Check every line in the records below for the word "pyenv" and report how many have it, nothing more.

Data supplied: Begin

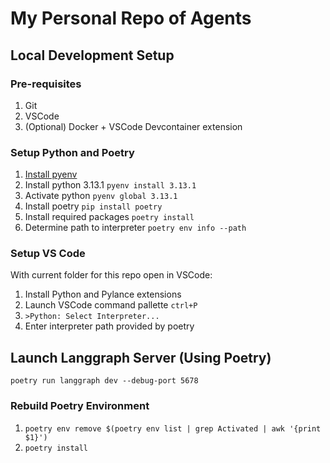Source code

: # My Personal Repo of Agents

## Local Development Setup

### Pre-requisites

1. Git
1. VSCode 
1. (Optional) Docker + VSCode Devcontainer extension

### Setup Python and Poetry

1. [Install pyenv](https://github.com/pyenv/pyenv?tab=readme-ov-file#installation)
1. Install python 3.13.1 `pyenv install 3.13.1`
1. Activate python `pyenv global 3.13.1`
1. Install poetry `pip install poetry`
1. Install required packages `poetry install`
1. Determine path to interpreter `poetry env info --path`

### Setup VS Code
With current folder for this repo open in VSCode:

1. Install Python and Pylance extensions
1. Launch VSCode command pallette `ctrl+P`
1. `>Python: Select Interpreter...`
1. Enter interpreter path provided by poetry

## Launch Langgraph Server (Using Poetry)
`poetry run langgraph dev --debug-port 5678`

### Rebuild Poetry Environment
1. `poetry env remove $(poetry env list | grep Activated | awk '{print $1}')`
1. `poetry install`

Data supplied: End

**Solution for this exercise:**
3